Tomorrow I’m wrapping up my workshop series on how to “Build Your Winning Culture of Recognition,” so I’ve been steeping myself in news on research on the topic lately. In October, BlessingWhite published an article on organizational culture in which they defined culture as:
“The sum of an organization’s behaviors and practices. It reveals itself in big and small decisions as well as daily practices (“how we do things around here”) that tend to perpetuate themselves.”
Every company has a culture. The crux of the issue lies in asking, “What are you going to do about it?”
You do not have to passively accept the culture you have today as the one that you must have forever in the life of your organization. Cultures can be proactively managed. In fact, my CEO Eric Mosley and I wrote the instruction guide on how to proactively create and manage a culture designed to increase employee engagement, performance and productivity – Winning with a Culture of Recognition.
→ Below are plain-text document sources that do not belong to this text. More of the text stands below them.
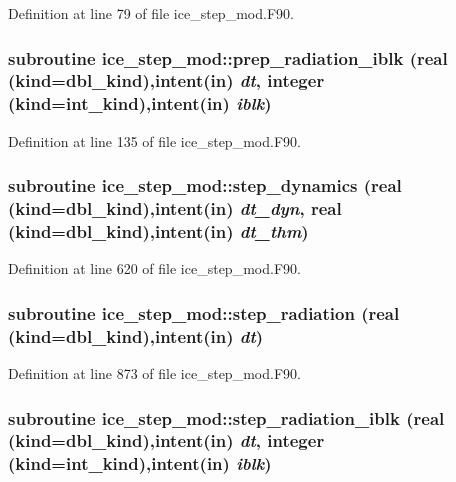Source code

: Definition at line 79 of file ice\_\-step\_\-mod.F90.\hypertarget{namespaceice__step__mod_a39289f79dee62dcc8102504d118c616c}{
\subsubsection[{prep\_\-radiation\_\-iblk}]{\setlength{\rightskip}{0pt plus 5cm}subroutine ice\_\-step\_\-mod::prep\_\-radiation\_\-iblk (real (kind=dbl\_\-kind),intent(in) {\em dt}, \/  integer (kind=int\_\-kind),intent(in) {\em iblk})}}
\label{namespaceice__step__mod_a39289f79dee62dcc8102504d118c616c}


Definition at line 135 of file ice\_\-step\_\-mod.F90.\hypertarget{namespaceice__step__mod_a9b4ebd333313b56f42a75e8456969dd9}{
\subsubsection[{step\_\-dynamics}]{\setlength{\rightskip}{0pt plus 5cm}subroutine ice\_\-step\_\-mod::step\_\-dynamics (real (kind=dbl\_\-kind),intent(in) {\em dt\_\-dyn}, \/  real (kind=dbl\_\-kind),intent(in) {\em dt\_\-thm})}}
\label{namespaceice__step__mod_a9b4ebd333313b56f42a75e8456969dd9}


Definition at line 620 of file ice\_\-step\_\-mod.F90.\hypertarget{namespaceice__step__mod_a9e4459b869b4b233da16c02d6b92e975}{
\subsubsection[{step\_\-radiation}]{\setlength{\rightskip}{0pt plus 5cm}subroutine ice\_\-step\_\-mod::step\_\-radiation (real (kind=dbl\_\-kind),intent(in) {\em dt})}}
\label{namespaceice__step__mod_a9e4459b869b4b233da16c02d6b92e975}


Definition at line 873 of file ice\_\-step\_\-mod.F90.\hypertarget{namespaceice__step__mod_a9261563c1a6fee389549374e31fb0142}{
\subsubsection[{step\_\-radiation\_\-iblk}]{\setlength{\rightskip}{0pt plus 5cm}subroutine ice\_\-step\_\-mod::step\_\-radiation\_\-iblk (real (kind=dbl\_\-kind),intent(in) {\em dt}, \/  integer (kind=int\_\-kind),intent(in) {\em iblk})}}
\label{namespaceice__step__mod_a9261563c1a6fee389549374e31fb0142}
BlessingWhite has validated the importance of taking this strategic approach to organization culture, concluding the article with these four truths (quoting):
So, if you are a senior executive and still have reservations about investing time on your organization’s culture, remember:
- Culture is not optional — and letting your culture evolve organically will work against you.
- Defining culture is the important first step — you do not need a “culture initiative” per se.
- Leadership development and all employee-engagement initiatives are opportunities to reinforce and build the culture.
- Executives ultimately have to hold themselves and others accountable for steering the culture.
Do you manage your culture? If you could change any aspect of your company culture, what would you change?